=== Instructions for the task ===
Your answer should be every line below that includes the word "ротора".
● ● ●
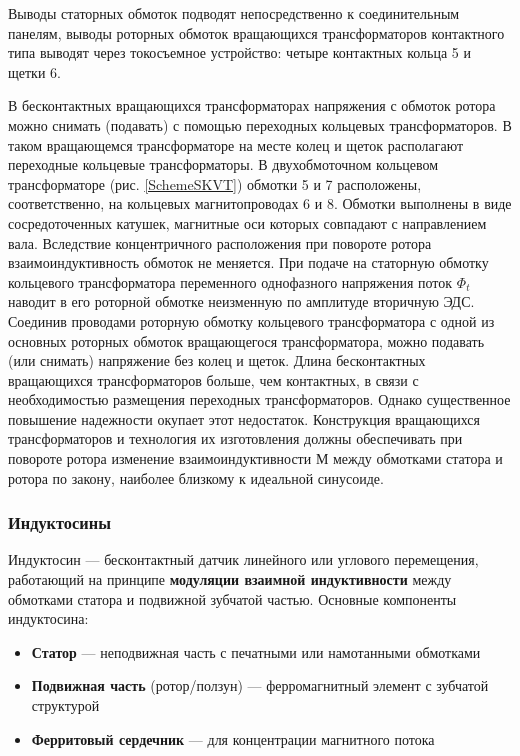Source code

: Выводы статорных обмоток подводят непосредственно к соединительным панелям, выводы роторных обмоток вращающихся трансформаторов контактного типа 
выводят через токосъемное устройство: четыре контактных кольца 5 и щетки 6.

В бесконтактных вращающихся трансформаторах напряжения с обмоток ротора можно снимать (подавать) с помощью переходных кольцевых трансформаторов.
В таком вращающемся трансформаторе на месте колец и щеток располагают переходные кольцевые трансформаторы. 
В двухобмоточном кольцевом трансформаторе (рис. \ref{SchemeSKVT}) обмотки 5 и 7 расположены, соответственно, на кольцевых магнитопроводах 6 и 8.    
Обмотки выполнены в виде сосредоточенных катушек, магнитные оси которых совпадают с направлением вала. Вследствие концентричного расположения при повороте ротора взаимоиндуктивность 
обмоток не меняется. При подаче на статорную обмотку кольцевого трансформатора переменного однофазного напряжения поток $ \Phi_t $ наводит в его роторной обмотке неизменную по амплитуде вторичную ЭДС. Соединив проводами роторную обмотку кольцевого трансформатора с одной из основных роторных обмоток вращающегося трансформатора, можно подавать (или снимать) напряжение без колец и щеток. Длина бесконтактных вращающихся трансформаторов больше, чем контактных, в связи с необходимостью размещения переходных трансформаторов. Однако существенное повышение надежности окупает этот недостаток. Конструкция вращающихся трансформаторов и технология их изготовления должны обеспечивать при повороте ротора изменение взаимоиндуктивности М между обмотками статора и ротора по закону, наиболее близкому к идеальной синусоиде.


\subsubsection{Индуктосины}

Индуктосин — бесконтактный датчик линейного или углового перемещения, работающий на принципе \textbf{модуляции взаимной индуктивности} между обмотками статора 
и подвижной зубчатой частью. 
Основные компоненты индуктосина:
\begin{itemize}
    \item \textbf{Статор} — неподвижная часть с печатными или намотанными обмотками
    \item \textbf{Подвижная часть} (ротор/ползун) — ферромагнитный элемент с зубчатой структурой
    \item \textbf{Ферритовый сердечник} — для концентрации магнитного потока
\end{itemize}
● ● ●
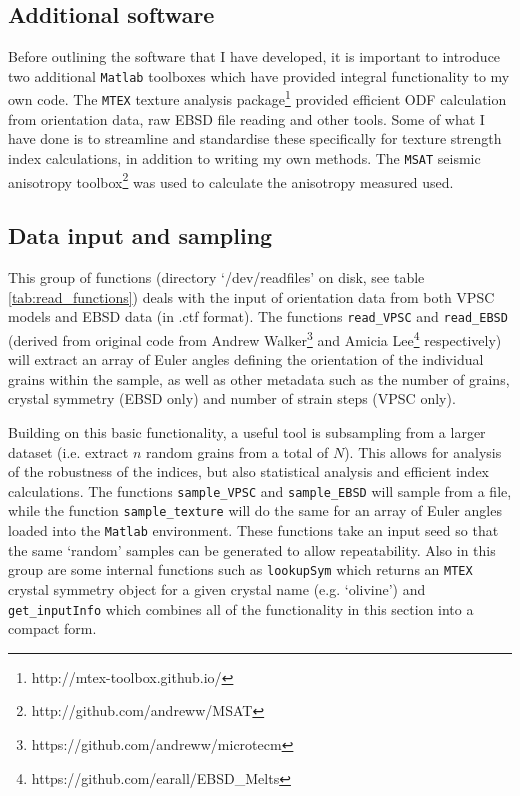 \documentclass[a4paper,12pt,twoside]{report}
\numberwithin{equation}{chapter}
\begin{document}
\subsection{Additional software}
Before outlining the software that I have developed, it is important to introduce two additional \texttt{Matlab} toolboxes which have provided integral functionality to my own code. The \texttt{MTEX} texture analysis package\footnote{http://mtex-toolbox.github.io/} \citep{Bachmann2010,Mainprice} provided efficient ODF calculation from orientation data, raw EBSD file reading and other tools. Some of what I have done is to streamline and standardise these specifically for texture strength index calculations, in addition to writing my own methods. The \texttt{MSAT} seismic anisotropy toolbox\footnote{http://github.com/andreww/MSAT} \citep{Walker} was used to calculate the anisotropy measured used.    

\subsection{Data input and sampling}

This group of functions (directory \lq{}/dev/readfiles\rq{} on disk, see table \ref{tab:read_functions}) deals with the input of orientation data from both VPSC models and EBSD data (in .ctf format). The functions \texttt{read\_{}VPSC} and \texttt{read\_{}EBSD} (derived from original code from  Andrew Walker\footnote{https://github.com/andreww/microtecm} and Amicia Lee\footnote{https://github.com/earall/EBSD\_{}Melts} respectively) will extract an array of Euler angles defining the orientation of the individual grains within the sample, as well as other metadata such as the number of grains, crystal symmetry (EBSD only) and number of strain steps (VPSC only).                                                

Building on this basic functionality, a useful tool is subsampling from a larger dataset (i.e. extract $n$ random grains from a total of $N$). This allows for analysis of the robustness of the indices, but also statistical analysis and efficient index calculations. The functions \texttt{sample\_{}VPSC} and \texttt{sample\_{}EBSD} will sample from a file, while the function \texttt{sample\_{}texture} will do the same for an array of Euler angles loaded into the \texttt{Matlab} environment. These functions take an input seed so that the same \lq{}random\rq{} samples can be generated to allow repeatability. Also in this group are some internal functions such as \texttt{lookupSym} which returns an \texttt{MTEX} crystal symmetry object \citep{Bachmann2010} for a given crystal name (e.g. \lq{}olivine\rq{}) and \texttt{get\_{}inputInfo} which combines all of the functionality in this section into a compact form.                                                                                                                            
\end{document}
● ● ●
=== Task answer ===
В бесконтактных вращающихся трансформаторах напряжения с обмоток ротора можно снимать (подавать) с помощью переходных кольцевых трансформаторов.
Обмотки выполнены в виде сосредоточенных катушек, магнитные оси которых совпадают с направлением вала. Вследствие концентричного расположения при повороте ротора взаимоиндуктивность 
обмоток не меняется. При подаче на статорную обмотку кольцевого трансформатора переменного однофазного напряжения поток $ \Phi_t $ наводит в его роторной обмотке неизменную по амплитуде вторичную ЭДС. Соединив проводами роторную обмотку кольцевого трансформатора с одной из основных роторных обмоток вращающегося трансформатора, можно подавать (или снимать) напряжение без колец и щеток. Длина бесконтактных вращающихся трансформаторов больше, чем контактных, в связи с необходимостью размещения переходных трансформаторов. Однако существенное повышение надежности окупает этот недостаток. Конструкция вращающихся трансформаторов и технология их изготовления должны обеспечивать при повороте ротора изменение взаимоиндуктивности М между обмотками статора и ротора по закону, наиболее близкому к идеальной синусоиде.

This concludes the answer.